PHN already advocated for Ron Hextall to get active quickly on the NHL trade market. Sunday morning, we reported that executives (whom we consider plugged into the situation) wondered aloud if/when the Pittsburgh Penguins would call about Ryan Getzlaf in Anaheim.
But short of a trade, how do the Pittsburgh Penguins light the lamp? Here are three players who could score more, though they are reaching.
Pittsburgh Penguins Goal Needs
1. Kasperi Kapanen
Kapanen is firstly a shooter. So, too, is center Jared McCann. Perhaps the Penguins will find more life from Kapanen on a different line. The Penguins jump-started Phil Kessel by putting him with Nick Bonino so Kessel could do the individual Kessel things.
Perhaps Kapanen would be best served with a center dedicated to him? That leaves Mark Jankowski or Frederic Gaudreau, but we wonder if a Jankowski pairing could be better.
2. Jared McCann
McCann can be a streaky winger, but the Penguins need offense in the middle. There is something that drives down McCann’s offensive contributions when he’s in the middle.
If McCann and Kapanen don’t develop chemistry soon, the Penguins will be in real trouble. Just as Kapanen may need a playmaking center in the middle, perhaps McCann needs a winger with a cart full of apples, too.
Evan Rodrigues may well be the key to either McCann or Kapanen, but probably not both.
In the few games since Malkin left the lineup due to injury, Rodrigues-McCann-Kapanen has just five scoring chances and only one high-danger chance, according to NaturalStatTrick.com.
The line has also taken seven offensive zone faceoffs, compared to just two in the defensive zone. With that sort of advantage, they need far more than one good scoring chance.
Figure it out or break ’em up, eh?
3. John Marino
Marino’s game is coming along. It appears the few games of rest and reset helped. He’s been more commanding with the puck to escape forecheckers. Maybe he’s ready to blitz the offensive zone more aggressively.
Kris Letang, Mike Matheson, and even Cody Ceci have been doing it on the top two pairs. Marino can complete the blueline with more pressure.

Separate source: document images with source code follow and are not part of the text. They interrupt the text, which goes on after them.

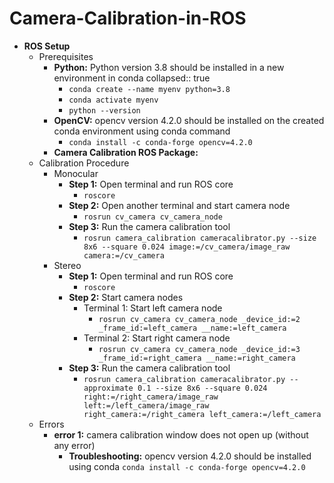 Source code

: # Camera-Calibration-in-ROS
- **ROS Setup**
	- Prerequisites
		- **Python:** Python version 3.8 should be installed in a new environment in conda
		  collapsed:: true
			- `conda create --name myenv python=3.8`
			- `conda activate myenv`
			- `python --version`
		- **OpenCV:** opencv version 4.2.0 should be installed on the created conda environment using conda command
			- `conda install -c conda-forge opencv=4.2.0`
		- **Camera Calibration ROS Package:**
	- Calibration Procedure
		- Monocular
			- **Step 1:** Open terminal and run ROS core
				- `roscore`
			- **Step 2:** Open another terminal and start camera node
				- `rosrun cv_camera cv_camera_node`
			- **Step 3:** Run the camera calibration tool
				- `rosrun camera_calibration cameracalibrator.py --size 8x6 --square 0.024 image:=/cv_camera/image_raw camera:=/cv_camera`
		- Stereo
			- **Step 1:** Open terminal and run ROS core
				- `roscore`
			- **Step 2:** Start camera nodes
				- Terminal 1: Start left camera node
					- `rosrun cv_camera cv_camera_node _device_id:=2 _frame_id:=left_camera __name:=left_camera`
				- Terminal 2: Start right camera node
					- `rosrun cv_camera cv_camera_node _device_id:=3 _frame_id:=right_camera __name:=right_camera`
			- **Step 3:** Run the camera calibration tool
				- `rosrun camera_calibration cameracalibrator.py --approximate 0.1 --size 8x6 --square 0.024 right:=/right_camera/image_raw left:=/left_camera/image_raw right_camera:=/right_camera left_camera:=/left_camera`
	- Errors
		- **error 1:** camera calibration window does not open up (without any error)
			- **Troubleshooting:** opencv version 4.2.0 should be installed using conda
			  `conda install -c conda-forge opencv=4.2.0`

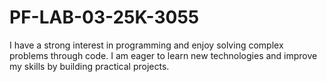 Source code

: # PF-LAB-03-25K-3055
I have a strong interest in programming and enjoy solving complex problems through code. I am eager to learn new technologies and improve my skills by building practical projects.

However, a defenseman won’t score many goals without a booming shot. So, Marino can provide more pressure, but the bottom six will have to make more space at the net to convert the pressure. The same goes for three of the four Penguins lines (all except Sidney Crosby’s line), actually.
4. Anthony Angello
Angello has been forceful in his ice time over the last week, maybe two weeks. He’s certainly trying to make an impact, literally and figuratively.
Interesting anomaly: Angello has played with McCann only 2:29, but the situations have yielded three shots on goal and none against. Of course, that’s in a whopping two minutes, but maybe Angello could do the dirty work, which would free McCann to shoot?
Desperate times call for desperate measures and head coach Mike Sullivan has been known to put his lines in a blender when necessary. Could Angello be one of the recipients?
None of the above has to be great. They just have to be better than what has existed over the last few games.
In the East Division, Philadelphia is reeling. Boston still hasn’t put all of the pieces together. If the Penguins can muster a few more wins until Evgeni Malkin returns, they could put enough distance between themselves and Philadelphia that the playoffs are a foregone conclusion.
Or, they could find themselves back where they started before the recent hot streak. Aside from the Sidney Crosby line, the Penguins need some answers. If not from GM Ron Hextall, then from within.